Expressions, Evaluation and Scoping in R

Deepayan Sarkar

1 / 62

REPL

  • R works using what is known as a REPL (Read-Eval-Print-Loop)

    • R waits for user input when it starts

    • User types input expression and presses Enter

    • R reads input and tries to evaluate

    • Evaluation is either successful or produces an error

    • R starts to wait again for further user input

  • Today's talk takes a closer look at how the evaluation step works

2 / 62

REPL

  • R works using what is known as a REPL (Read-Eval-Print-Loop)

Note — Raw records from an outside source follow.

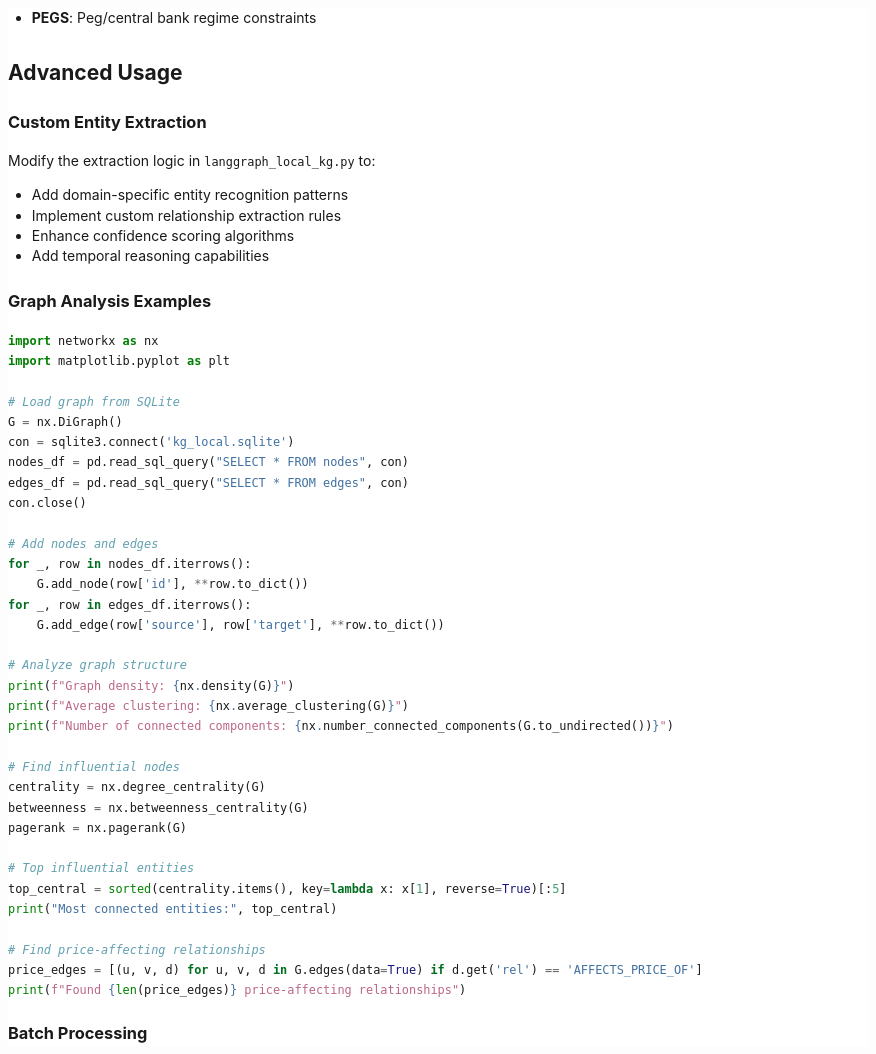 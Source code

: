 - **PEGS**: Peg/central bank regime constraints

## Advanced Usage

### Custom Entity Extraction

Modify the extraction logic in `langgraph_local_kg.py` to:
- Add domain-specific entity recognition patterns
- Implement custom relationship extraction rules
- Enhance confidence scoring algorithms
- Add temporal reasoning capabilities

### Graph Analysis Examples

```python
import networkx as nx
import matplotlib.pyplot as plt

# Load graph from SQLite
G = nx.DiGraph()
con = sqlite3.connect('kg_local.sqlite')
nodes_df = pd.read_sql_query("SELECT * FROM nodes", con)
edges_df = pd.read_sql_query("SELECT * FROM edges", con)
con.close()

# Add nodes and edges
for _, row in nodes_df.iterrows():
    G.add_node(row['id'], **row.to_dict())
for _, row in edges_df.iterrows():
    G.add_edge(row['source'], row['target'], **row.to_dict())

# Analyze graph structure
print(f"Graph density: {nx.density(G)}")
print(f"Average clustering: {nx.average_clustering(G)}")
print(f"Number of connected components: {nx.number_connected_components(G.to_undirected())}")

# Find influential nodes
centrality = nx.degree_centrality(G)
betweenness = nx.betweenness_centrality(G)
pagerank = nx.pagerank(G)

# Top influential entities
top_central = sorted(centrality.items(), key=lambda x: x[1], reverse=True)[:5]
print("Most connected entities:", top_central)

# Find price-affecting relationships
price_edges = [(u, v, d) for u, v, d in G.edges(data=True) if d.get('rel') == 'AFFECTS_PRICE_OF']
print(f"Found {len(price_edges)} price-affecting relationships")
```

### Batch Processing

    • R waits for user input when it starts

    • User types input expression and presses Enter

    • R reads input and tries to evaluate

    • Evaluation is either successful or produces an error

    • R starts to wait again for further user input

  • Today's talk takes a closer look at how the evaluation step works

  • Useful links: Source (R + Markdown), Makefile (conversion using knitr and pandoc), Extracted R code

2 / 62

Prerequisites

  • Basic R programming

    • You should be comfortable with writing functions

    • If you know how to use eval() and quote(), you already know too much

  • Statistical concepts used for illustration

    • Maximum likelihood, regularization

    • Probability density, histograms

    • Linear regression

3 / 62

Evaluation

  • Consider the following expression that we wish to evaluate
sqrt(x)
Error in eval(expr, envir, enclos): object 'x' not found
  • This expression involves two "symbols", sqrt and x

  • To be able to evaluate the expression, R must be able to "find" both symbols

find("sqrt")
[1] "package:base"
find("x") # not found
character(0)
4 / 62

Evaluation

  • So let us define x and try again
x <- 10
sqrt(x)
[1] 3.162278
x <- -1
sqrt(x)
Warning in sqrt(x): NaNs produced
[1] NaN
5 / 62

Evaluation

x <- -1+0i
sqrt(x)
[1] 0+1i
x <- "-1"
sqrt(x)
Error in sqrt(x): non-numeric argument to mathematical function
6 / 62

Evaluation

  • Let us check again where sqrt and x are found
find("sqrt")
[1] "package:base"
find("x")
[1] ".GlobalEnv"
7 / 62

Evaluation

  • Suppose we want to define a "smarter" sqrt()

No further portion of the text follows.